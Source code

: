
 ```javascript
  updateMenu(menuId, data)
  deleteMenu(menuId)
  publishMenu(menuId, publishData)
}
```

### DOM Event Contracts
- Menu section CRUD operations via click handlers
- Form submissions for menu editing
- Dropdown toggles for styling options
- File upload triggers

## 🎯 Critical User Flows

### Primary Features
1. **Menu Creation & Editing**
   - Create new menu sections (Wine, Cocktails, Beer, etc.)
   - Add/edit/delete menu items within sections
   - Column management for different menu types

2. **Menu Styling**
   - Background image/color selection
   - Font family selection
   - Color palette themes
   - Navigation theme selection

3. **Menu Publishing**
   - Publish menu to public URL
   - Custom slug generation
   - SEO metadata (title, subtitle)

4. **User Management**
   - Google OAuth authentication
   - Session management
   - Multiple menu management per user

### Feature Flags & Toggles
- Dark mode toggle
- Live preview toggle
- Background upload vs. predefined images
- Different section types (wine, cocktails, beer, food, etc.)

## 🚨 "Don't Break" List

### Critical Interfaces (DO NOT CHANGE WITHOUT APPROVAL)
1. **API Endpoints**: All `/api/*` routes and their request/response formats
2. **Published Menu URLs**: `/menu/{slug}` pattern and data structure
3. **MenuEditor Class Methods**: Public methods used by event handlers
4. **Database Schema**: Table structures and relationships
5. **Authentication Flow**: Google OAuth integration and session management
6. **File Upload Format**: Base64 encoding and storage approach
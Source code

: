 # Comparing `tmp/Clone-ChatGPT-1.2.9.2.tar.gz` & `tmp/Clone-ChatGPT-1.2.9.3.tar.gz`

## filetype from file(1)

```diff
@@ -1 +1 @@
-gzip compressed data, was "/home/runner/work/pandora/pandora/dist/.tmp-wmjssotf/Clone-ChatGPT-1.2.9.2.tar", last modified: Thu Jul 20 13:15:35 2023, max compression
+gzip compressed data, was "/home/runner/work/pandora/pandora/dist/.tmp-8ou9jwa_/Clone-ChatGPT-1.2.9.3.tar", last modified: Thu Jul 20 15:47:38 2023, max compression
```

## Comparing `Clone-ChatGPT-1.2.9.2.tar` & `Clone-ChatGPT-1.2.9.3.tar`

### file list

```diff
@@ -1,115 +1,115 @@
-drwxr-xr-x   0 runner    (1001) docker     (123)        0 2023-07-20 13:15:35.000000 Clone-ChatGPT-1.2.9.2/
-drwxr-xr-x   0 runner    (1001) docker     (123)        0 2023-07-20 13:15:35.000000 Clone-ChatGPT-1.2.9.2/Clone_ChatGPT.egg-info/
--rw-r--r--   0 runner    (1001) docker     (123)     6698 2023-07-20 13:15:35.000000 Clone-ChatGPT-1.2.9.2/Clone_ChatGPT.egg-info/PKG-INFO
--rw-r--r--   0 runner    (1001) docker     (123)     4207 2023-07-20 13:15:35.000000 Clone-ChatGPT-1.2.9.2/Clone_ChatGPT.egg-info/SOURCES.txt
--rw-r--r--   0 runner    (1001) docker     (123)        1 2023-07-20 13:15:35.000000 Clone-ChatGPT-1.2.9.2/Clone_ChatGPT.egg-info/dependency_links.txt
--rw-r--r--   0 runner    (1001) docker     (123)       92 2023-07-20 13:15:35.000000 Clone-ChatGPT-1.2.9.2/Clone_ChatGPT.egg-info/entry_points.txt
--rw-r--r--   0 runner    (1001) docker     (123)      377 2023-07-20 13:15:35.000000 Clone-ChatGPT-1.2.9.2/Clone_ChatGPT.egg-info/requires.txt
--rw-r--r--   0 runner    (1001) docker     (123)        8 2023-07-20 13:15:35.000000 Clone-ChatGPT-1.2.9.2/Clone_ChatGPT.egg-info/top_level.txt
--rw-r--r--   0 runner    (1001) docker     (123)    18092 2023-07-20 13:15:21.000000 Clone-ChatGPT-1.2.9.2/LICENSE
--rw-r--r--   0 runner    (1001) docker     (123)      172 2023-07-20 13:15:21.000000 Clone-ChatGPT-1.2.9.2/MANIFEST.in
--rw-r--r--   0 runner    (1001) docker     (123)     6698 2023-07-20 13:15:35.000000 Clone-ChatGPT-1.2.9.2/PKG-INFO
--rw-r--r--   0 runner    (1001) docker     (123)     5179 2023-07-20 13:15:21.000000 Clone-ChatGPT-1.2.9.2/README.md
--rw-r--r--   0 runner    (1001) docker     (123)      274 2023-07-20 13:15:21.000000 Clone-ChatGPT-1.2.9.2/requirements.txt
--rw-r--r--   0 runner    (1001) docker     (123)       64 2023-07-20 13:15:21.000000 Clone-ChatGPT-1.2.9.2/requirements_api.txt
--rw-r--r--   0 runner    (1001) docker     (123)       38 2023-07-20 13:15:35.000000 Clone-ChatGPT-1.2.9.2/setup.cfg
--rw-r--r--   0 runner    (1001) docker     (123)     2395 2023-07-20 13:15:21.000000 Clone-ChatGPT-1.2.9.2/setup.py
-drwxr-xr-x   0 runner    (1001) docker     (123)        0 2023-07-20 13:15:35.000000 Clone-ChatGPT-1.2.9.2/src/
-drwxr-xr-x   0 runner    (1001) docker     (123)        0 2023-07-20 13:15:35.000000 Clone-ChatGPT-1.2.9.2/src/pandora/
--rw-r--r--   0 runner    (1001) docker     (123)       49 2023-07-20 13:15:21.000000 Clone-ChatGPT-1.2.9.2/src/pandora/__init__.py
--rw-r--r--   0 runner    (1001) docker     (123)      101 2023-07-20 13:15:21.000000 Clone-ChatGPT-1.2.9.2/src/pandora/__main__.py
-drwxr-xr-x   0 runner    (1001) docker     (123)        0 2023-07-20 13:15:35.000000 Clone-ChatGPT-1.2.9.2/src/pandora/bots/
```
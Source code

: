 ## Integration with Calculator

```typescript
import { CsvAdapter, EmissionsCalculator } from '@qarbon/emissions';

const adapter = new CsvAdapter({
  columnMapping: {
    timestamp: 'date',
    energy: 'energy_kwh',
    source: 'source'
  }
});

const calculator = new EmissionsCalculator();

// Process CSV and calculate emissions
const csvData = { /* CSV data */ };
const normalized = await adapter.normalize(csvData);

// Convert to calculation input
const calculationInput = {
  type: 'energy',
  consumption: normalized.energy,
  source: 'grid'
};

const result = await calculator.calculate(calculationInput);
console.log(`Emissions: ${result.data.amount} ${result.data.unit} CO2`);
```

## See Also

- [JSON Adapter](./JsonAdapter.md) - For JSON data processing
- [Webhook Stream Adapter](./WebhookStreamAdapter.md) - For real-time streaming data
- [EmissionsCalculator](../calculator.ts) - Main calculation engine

-- -- --

Work item:
Report, as a bare number, how many lines above contain the string "calculationInput".

Worked solution:
2